I think this might be a draft or sketch for the huge painting above the altar in the Lutherkirche. Jesus is at the doorway of a second room. His teaching takes us up and beyond the bubble worlds we settle into — the TV politics-entertainment worlds that reinforce our thinking. This doorway is at the top of three steps. I'm reminded of the three steps the priest climbed at the start of the old Mass of my youth.
Psalm 122:1 (a Song of Ascent) says, "I was glad when they said to me, 'Let us go up to the house of the Lord.'"
Perhaps the artist is symbolizing the going up of a heart-mind to Christ's new teaching. The young woman right up front in the painting seems to be paying the greatest attention. I wouldn't be the first to suggest that women are more spiritually open than men. And of what does that Christ teaching consist?
The Rev. J.B. Philips wrote in his book, "Your God is Too Small" (1952)

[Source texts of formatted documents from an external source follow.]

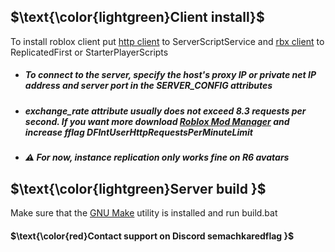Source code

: ## $\text{\color{lightgreen}Client install}$
To install roblox client put [http client](https://raw.githubusercontent.com/semachkin/HttpRobloxServer/8ac276d7b1016ddf37ae7c7b459510b4b1d69255/client/httpclient.rbxmx) to ServerScriptService and [rbx client](https://raw.githubusercontent.com/semachkin/HttpRobloxServer/master/client/rbxclient.rbxmx) to ReplicatedFirst or StarterPlayerScripts

 - ##### To connect to the server, specify the host's proxy IP or private net IP address and server port in the SERVER_CONFIG attributes
 - ##### exchange_rate attribute usually does not exceed 8.3 requests per second. If you want more download [Roblox Mod Manager](https://github.com/MaximumADHD/Roblox-Studio-Mod-Manager) and increase fflag DFIntUserHttpRequestsPerMinuteLimit
- ##### ⚠️ For now, instance replication only works fine on R6 avatars

## $\text{\color{lightgreen}Server build }$
Make sure that the [GNU Make](https://www.gnu.org/software/make/) utility is installed and run build.bat

#### $\text{\color{red}Contact support on Discord semachkaredflag }$
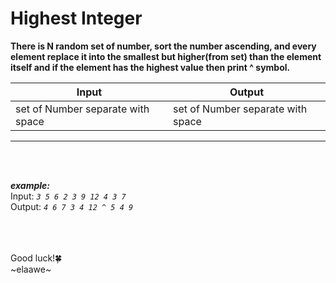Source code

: 
# Highest Integer

**There is N random set of number, sort the number ascending, and every element replace it into the smallest but higher(from set) than the element itself and if the element has the highest value then print ^ symbol.**

Input | Output 
--- | ---
set of Number separate with space | set of Number separate with space  


---
<br>
<br>

**_example:_**
<br>
Input: *`3 5 6 2 3 9 12 4 3 7`* 
<br>
Output: *`4 6 7 3 4 12 ^ 5 4 9`*


<br>
<br>
<br>
Good luck!🍀
<br>
~elaawe~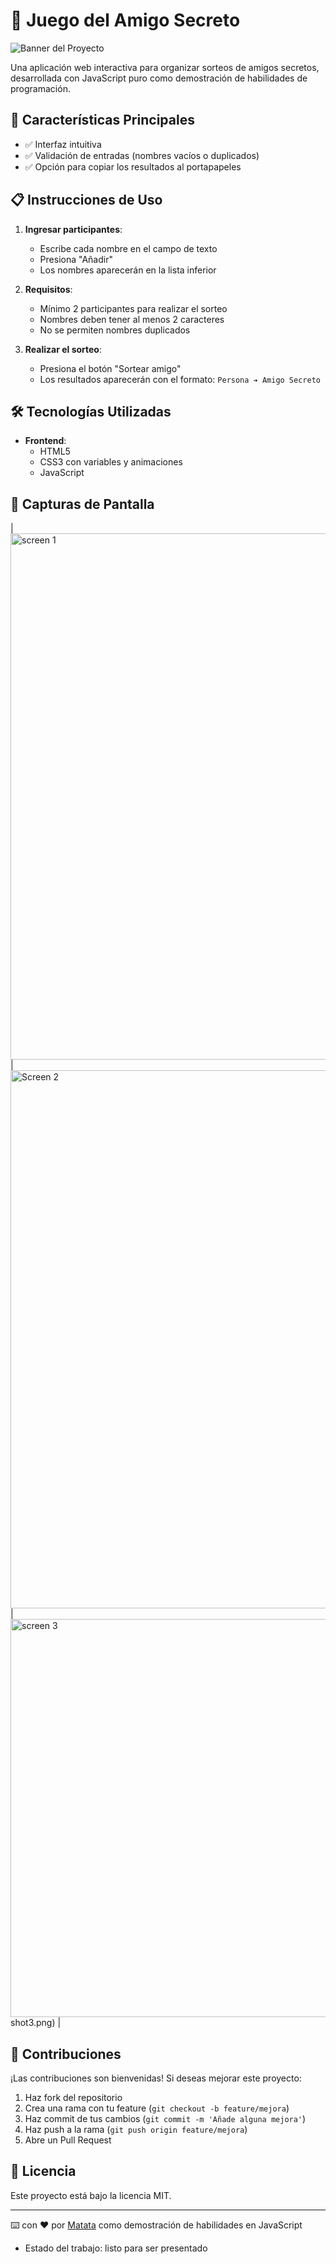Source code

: # 🎁 Juego del Amigo Secreto

![Banner del Proyecto](https://github.com/user-attachments/assets/9431f35f-09ae-4435-b89b-c5929cf9c5e9)

Una aplicación web interactiva para organizar sorteos de amigos secretos, desarrollada con JavaScript puro como demostración de habilidades de programación.

## 🚀 Características Principales

- ✅ Interfaz intuitiva
- ✅ Validación de entradas (nombres vacíos o duplicados)
- ✅ Opción para copiar los resultados al portapapeles

## 📋 Instrucciones de Uso

1. **Ingresar participantes**:
   - Escribe cada nombre en el campo de texto
   - Presiona "Añadir"
   - Los nombres aparecerán en la lista inferior

2. **Requisitos**:
   - Mínimo 2 participantes para realizar el sorteo
   - Nombres deben tener al menos 2 caracteres
   - No se permiten nombres duplicados

3. **Realizar el sorteo**:
   - Presiona el botón "Sortear amigo"
   - Los resultados aparecerán con el formato: `Persona ➔ Amigo Secreto`

## 🛠️ Tecnologías Utilizadas

- **Frontend**:
  - HTML5 
  - CSS3 con variables y animaciones
  - JavaScript


## 📸 Capturas de Pantalla

|<img width="1523" height="842" alt="screen 1" src="https://github.com/user-attachments/assets/0892a270-a7d3-4636-b78f-01e1427d07bd" />
|<img width="1238" height="861" alt="Screen 2" src="https://github.com/user-attachments/assets/f9c027e7-f812-4c5f-bdb0-62a3648ee38b" />
|<img width="1291" height="637" alt="screen 3" src="https://github.com/user-attachments/assets/422520f3-52b3-4e8e-89b8-ba29a02d5f7a" />
shot3.png) |

## 🤝 Contribuciones

¡Las contribuciones son bienvenidas! Si deseas mejorar este proyecto:

1. Haz fork del repositorio
2. Crea una rama con tu feature (`git checkout -b feature/mejora`)
3. Haz commit de tus cambios (`git commit -m 'Añade alguna mejora'`)
4. Haz push a la rama (`git push origin feature/mejora`)
5. Abre un Pull Request

## 📄 Licencia

Este proyecto está bajo la licencia MIT.

---

⌨️ con ❤️ por [Matata](https://github.com/Matata1985) como demostración de habilidades en JavaScript

- Estado del trabajo: listo para ser presentado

"The truth taught by Jesus Christ is the right way to live. It is not primarily a religion, not even the best religion, but God Himself explaining in terms that we can readily grasp how life is meant to be lived."
Christ's "right way to live," is often difficult, requiring honesty and self-knowledge.
Barbara Brown Taylor is an Anglican priest who has referred to herself as a "Spiritual Contrarian" which means, "I say things you're not supposed to say."
Perhaps she had in mind those who want to reduce Christianity and the following of Christ's life-way to simply being "nice" — or however laudable — simply following the Stations of the Cross on the church wall and calling it a day. She writes:
"He did not need people to go to Jerusalem to die with him. He needed people to go back to where they came from and live the kind of lives he had risked his own life to show them: lives of resisting the powers of death, of standing up for the little and the least, of turning cheeks and washing feet, of praying for enemies and loving the unlovable. That would be plenty hard enough for most of them."